**Your assignment**
Go through the data and copy each line where the string "दशरथ" appears.

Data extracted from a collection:

★ ★ ★ ★ ★ ★ ★

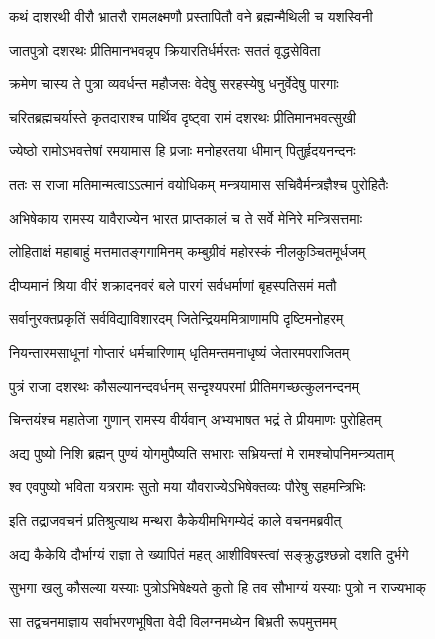\twolineshloka
{कथं दाशरथी वीरौ भ्रातरौ रामलक्ष्मणौ}
{प्रस्तापितौ वने ब्रह्मन्मैथिली च यशस्विनी}



\twolineshloka
{जातपुत्रो दशरथः प्रीतिमानभवन्नृप}
{क्रियारतिर्धर्मरतः सततं वृद्धसेविता}


\twolineshloka
{क्रमेण चास्य ते पुत्रा व्यवर्धन्त महौजसः}
{वेदेषु सरहस्येषु धनुर्वेदेषु पारगाः}


\twolineshloka
{चरितब्रह्मचर्यास्ते कृतदाराश्च पार्थिव}
{दृष्ट्वा रामं दशरथः प्रीतिमानभवत्सुखी}


\twolineshloka
{ज्येष्ठो रामोऽभवत्तेषां रमयामास हि प्रजाः}
{मनोहरतया धीमान् पितुर्हृदयनन्दनः}


\twolineshloka
{ततः स राजा मतिमान्मत्वाऽऽत्मानं वयोधिकम्}
{मन्त्रयामास सचिवैर्मन्त्रज्ञैश्च पुरोहितैः}


\twolineshloka
{अभिषेकाय रामस्य यावैराज्येन भारत}
{प्राप्तकालं च ते सर्वे मेनिरे मन्त्रिसत्तमाः}


\twolineshloka
{लोहिताक्षं महाबाहुं मत्तमातङ्गगामिनम्}
{कम्बुग्रीवं महोरस्कं नीलकुञ्चितमूर्धजम्}


\twolineshloka
{दीप्यमानं श्रिया वीरं शक्रादनवरं बले}
{पारगं सर्वधर्माणां बृहस्पतिसमं मतौ}


\twolineshloka
{सर्वानुरक्तप्रकृतिं सर्वविद्याविशारदम्}
{जितेन्द्रियममित्राणामपि दृष्टिमनोहरम्}


\twolineshloka
{नियन्तारमसाधूनां गोप्तारं धर्मचारिणाम्}
{धृतिमन्तमनाधृष्यं जेतारमपराजितम्}


\twolineshloka
{पुत्रं राजा दशरथः कौसल्यानन्दवर्धनम्}
{सन्दृश्यपरमां प्रीतिमगच्छत्कुलनन्दनम्}


\twolineshloka
{चिन्तयंश्च महातेजा गुणान् रामस्य वीर्यवान्}
{अभ्यभाषत भद्रं ते प्रीयमाणः पुरोहितम्}


\twolineshloka
{अद्य पुष्यो निशि ब्रह्मन् पुण्यं योगमुपैष्यति}
{सभाराः सभ्रियन्तां मे रामश्चोपनिमन्त्र्यताम्}


\twolineshloka
{श्व एवपुष्यो भविता यत्ररामः सुतो मया}
{यौवराज्येऽभिषेक्तव्यः पौरेषु सहमन्त्रिभिः}


\twolineshloka
{इति तद्राजवचनं प्रतिश्रुत्याथ मन्थरा}
{कैकेयीमभिगम्येदं काले वचनमब्रवीत्}


\twolineshloka
{अद्य कैकेयि दौर्भाग्यं राज्ञा ते ख्यापितं महत्}
{आशीविषस्त्वां सङ्क्रुद्धश्छन्नो दशति दुर्भगे}


\twolineshloka
{सुभगा खलु कौसल्या यस्याः पुत्रोऽभिषेक्ष्यते}
{कुतो हि तव सौभाग्यं यस्याः पुत्रो न राज्यभाक्}


\twolineshloka
{सा तद्वचनमाज्ञाय सर्वाभरणभूषिता}
{वेदी विलग्नमध्येन बिभ्रती रूपमुत्तमम्}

★ ★ ★ ★ ★ ★ ★

**Response area**
{जातपुत्रो दशरथः प्रीतिमानभवन्नृप}
{दृष्ट्वा रामं दशरथः प्रीतिमानभवत्सुखी}
{पुत्रं राजा दशरथः कौसल्यानन्दवर्धनम्}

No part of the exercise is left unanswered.